### WHAT THE EXERCISE ASKS:
A single number is required: the count of lines in the following entries that include the word "Resolution".

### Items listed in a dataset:
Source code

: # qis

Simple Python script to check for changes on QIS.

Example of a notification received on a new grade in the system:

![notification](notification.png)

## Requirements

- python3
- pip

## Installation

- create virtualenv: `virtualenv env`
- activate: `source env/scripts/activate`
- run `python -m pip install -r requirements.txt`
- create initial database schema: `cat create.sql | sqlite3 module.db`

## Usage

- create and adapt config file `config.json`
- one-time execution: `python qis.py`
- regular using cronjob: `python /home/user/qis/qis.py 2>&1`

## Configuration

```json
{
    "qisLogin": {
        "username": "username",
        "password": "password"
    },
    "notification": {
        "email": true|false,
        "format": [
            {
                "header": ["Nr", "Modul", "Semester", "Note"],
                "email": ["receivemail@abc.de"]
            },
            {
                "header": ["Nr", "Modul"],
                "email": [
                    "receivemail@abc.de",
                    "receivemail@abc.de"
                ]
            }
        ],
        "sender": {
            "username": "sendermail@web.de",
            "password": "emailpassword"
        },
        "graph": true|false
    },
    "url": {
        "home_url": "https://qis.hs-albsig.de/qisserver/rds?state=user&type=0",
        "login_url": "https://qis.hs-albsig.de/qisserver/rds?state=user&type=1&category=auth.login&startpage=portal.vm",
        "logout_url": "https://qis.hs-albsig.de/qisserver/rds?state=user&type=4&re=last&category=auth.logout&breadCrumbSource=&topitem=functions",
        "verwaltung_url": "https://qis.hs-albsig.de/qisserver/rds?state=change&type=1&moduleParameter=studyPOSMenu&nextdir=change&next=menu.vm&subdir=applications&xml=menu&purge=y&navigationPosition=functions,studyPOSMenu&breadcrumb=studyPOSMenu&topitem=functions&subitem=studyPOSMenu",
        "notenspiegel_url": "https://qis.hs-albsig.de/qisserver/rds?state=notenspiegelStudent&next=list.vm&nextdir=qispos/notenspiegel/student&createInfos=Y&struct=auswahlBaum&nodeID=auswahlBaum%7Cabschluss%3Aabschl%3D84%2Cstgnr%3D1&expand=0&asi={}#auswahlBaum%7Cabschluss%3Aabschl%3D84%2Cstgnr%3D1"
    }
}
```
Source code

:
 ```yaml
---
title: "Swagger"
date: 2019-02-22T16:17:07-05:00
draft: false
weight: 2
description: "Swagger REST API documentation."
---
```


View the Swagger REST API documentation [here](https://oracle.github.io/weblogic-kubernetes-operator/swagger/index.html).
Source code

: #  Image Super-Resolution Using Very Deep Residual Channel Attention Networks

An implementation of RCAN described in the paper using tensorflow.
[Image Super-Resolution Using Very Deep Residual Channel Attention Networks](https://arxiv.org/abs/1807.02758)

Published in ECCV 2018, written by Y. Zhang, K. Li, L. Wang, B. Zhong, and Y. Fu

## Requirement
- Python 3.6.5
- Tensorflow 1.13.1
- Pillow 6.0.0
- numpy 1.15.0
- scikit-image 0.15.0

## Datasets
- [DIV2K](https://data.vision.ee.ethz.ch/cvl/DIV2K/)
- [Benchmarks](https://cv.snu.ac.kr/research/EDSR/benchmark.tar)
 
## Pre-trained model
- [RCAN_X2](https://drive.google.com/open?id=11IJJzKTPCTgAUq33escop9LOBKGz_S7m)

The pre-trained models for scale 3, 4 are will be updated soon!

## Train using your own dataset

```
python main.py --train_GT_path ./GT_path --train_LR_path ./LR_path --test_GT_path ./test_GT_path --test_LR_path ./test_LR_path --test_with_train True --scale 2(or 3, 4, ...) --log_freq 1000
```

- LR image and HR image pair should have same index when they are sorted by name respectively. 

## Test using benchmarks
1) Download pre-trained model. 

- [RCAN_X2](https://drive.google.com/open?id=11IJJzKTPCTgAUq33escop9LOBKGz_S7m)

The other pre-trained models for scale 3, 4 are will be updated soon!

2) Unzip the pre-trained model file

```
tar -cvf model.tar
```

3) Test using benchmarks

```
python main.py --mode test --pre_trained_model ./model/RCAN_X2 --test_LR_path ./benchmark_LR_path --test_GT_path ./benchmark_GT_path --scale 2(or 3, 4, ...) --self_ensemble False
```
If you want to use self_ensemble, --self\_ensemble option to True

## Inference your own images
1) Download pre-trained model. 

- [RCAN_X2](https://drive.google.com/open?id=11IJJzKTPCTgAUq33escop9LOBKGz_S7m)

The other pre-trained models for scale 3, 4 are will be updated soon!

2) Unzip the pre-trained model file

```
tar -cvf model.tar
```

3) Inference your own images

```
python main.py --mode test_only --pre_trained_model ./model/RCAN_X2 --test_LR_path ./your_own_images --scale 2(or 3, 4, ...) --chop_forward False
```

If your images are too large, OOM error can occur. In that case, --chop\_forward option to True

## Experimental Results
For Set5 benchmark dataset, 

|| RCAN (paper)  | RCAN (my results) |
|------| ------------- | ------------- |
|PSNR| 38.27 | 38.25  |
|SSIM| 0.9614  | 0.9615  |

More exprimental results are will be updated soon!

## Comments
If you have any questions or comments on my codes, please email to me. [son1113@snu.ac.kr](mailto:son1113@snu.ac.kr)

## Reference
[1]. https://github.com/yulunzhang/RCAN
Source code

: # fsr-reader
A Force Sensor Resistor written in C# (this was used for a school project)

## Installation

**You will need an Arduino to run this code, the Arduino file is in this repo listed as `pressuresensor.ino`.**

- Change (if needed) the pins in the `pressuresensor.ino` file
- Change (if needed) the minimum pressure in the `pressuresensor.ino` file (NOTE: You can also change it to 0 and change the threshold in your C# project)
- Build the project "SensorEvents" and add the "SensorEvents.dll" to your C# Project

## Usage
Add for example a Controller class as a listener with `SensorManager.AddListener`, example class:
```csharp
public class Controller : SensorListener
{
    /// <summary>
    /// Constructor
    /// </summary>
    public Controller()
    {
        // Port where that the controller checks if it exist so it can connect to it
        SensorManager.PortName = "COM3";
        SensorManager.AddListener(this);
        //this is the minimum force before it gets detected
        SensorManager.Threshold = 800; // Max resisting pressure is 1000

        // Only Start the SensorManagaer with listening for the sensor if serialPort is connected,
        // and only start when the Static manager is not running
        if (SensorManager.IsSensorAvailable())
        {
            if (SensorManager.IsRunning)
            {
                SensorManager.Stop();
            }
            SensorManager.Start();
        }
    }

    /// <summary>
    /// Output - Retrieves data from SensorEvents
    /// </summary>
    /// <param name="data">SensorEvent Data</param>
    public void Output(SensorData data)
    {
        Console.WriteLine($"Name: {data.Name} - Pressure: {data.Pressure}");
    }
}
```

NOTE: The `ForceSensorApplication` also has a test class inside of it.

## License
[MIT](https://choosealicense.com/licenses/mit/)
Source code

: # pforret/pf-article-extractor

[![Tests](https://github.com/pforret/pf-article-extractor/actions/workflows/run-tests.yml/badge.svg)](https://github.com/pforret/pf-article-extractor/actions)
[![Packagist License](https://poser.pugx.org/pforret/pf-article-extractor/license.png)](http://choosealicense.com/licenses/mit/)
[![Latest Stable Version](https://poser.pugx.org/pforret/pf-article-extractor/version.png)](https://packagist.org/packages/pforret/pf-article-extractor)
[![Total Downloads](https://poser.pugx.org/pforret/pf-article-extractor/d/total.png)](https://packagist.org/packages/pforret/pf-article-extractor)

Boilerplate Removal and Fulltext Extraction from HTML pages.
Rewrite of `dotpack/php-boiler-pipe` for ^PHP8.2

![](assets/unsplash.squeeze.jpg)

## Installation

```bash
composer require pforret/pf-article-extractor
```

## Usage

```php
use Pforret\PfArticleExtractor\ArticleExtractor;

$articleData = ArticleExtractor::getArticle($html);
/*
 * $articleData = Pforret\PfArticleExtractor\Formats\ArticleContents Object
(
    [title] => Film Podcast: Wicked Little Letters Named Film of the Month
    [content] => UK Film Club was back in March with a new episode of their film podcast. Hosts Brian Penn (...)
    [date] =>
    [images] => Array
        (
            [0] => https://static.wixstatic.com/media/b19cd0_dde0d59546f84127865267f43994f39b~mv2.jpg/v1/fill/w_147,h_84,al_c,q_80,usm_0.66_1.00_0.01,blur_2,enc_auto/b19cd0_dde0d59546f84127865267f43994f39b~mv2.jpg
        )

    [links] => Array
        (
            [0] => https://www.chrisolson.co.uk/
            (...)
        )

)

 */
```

### ANSWER FOR THE TASK:
2